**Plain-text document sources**
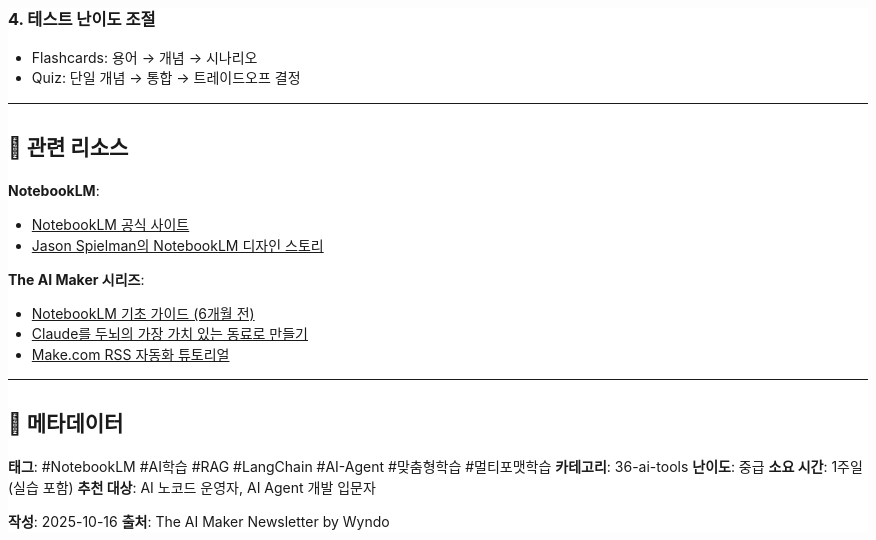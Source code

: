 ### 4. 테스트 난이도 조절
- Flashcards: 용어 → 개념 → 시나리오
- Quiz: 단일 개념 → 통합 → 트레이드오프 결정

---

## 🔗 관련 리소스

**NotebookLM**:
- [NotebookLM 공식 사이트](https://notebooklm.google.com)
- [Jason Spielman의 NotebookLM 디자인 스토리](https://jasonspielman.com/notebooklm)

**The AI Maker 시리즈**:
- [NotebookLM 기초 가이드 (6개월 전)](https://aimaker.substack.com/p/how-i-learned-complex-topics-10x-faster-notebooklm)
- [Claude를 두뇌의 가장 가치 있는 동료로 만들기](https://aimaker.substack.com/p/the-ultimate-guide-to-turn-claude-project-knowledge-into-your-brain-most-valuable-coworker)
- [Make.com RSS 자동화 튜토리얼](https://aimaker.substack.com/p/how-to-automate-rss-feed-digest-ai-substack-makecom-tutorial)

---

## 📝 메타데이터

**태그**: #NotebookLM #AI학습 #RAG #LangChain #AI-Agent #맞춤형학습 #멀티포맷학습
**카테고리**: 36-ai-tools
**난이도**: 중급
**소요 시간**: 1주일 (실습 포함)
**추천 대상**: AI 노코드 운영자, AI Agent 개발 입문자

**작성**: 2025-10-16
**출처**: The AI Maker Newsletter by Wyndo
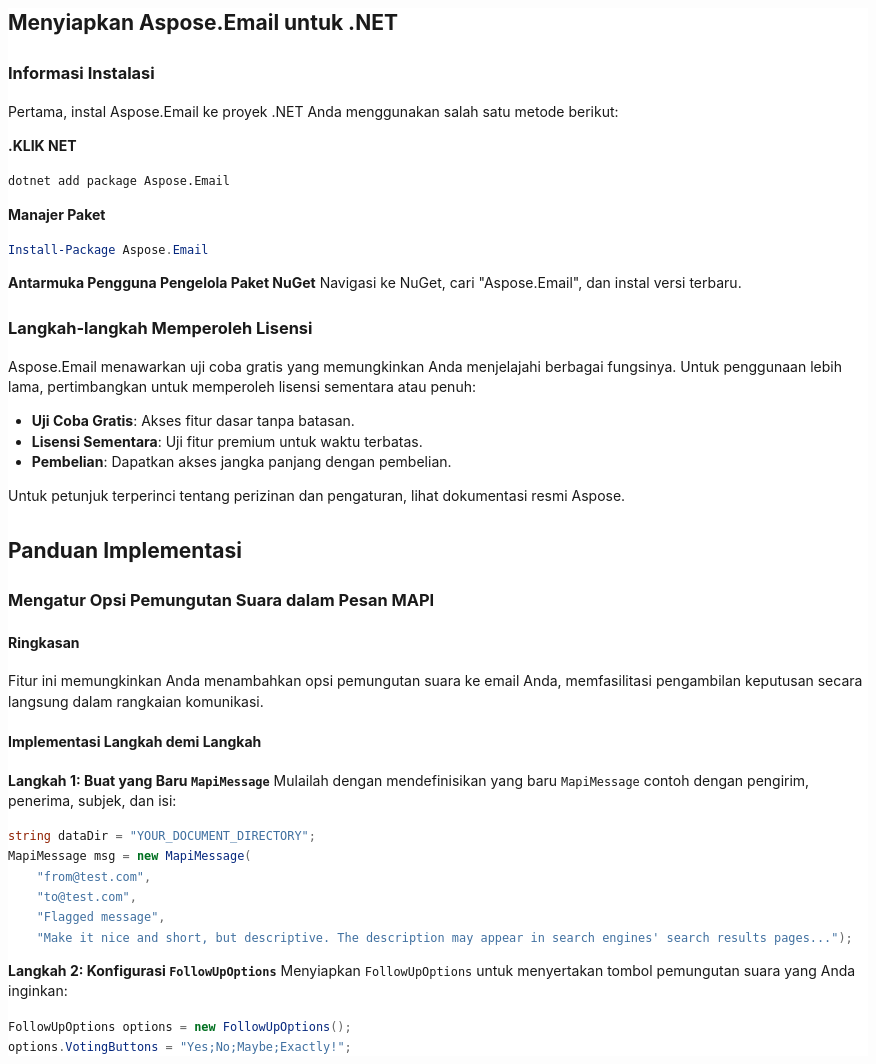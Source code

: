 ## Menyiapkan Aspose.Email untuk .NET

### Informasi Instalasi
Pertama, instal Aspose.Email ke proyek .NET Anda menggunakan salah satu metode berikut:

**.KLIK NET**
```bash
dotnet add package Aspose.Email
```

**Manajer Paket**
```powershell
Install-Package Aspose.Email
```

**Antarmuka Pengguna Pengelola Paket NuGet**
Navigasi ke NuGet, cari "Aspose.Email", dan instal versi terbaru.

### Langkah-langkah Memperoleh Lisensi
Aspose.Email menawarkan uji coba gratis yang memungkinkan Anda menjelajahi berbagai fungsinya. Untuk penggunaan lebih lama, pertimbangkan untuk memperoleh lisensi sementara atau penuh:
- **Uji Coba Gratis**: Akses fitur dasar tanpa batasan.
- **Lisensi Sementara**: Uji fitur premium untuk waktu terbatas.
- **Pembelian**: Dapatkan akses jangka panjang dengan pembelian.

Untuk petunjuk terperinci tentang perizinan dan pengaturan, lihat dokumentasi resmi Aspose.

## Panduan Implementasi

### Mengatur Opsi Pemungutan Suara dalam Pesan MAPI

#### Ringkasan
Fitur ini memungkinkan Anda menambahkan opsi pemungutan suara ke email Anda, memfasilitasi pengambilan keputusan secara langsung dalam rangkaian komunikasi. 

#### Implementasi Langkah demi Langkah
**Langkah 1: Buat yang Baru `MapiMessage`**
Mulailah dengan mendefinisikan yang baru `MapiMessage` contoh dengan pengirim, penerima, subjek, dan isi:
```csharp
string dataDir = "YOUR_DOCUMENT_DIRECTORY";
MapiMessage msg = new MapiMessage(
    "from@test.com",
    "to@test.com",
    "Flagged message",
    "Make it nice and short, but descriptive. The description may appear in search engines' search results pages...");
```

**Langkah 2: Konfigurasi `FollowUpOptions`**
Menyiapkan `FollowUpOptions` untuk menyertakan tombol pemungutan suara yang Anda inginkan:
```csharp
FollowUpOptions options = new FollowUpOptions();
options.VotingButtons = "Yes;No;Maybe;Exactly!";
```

**EXERCISE**
Make a list of all lines in the data that contain "FollowUpOptions".

**WRITTEN SOLUTION**
**Langkah 2: Konfigurasi `FollowUpOptions`**
Menyiapkan `FollowUpOptions` untuk menyertakan tombol pemungutan suara yang Anda inginkan:
FollowUpOptions options = new FollowUpOptions();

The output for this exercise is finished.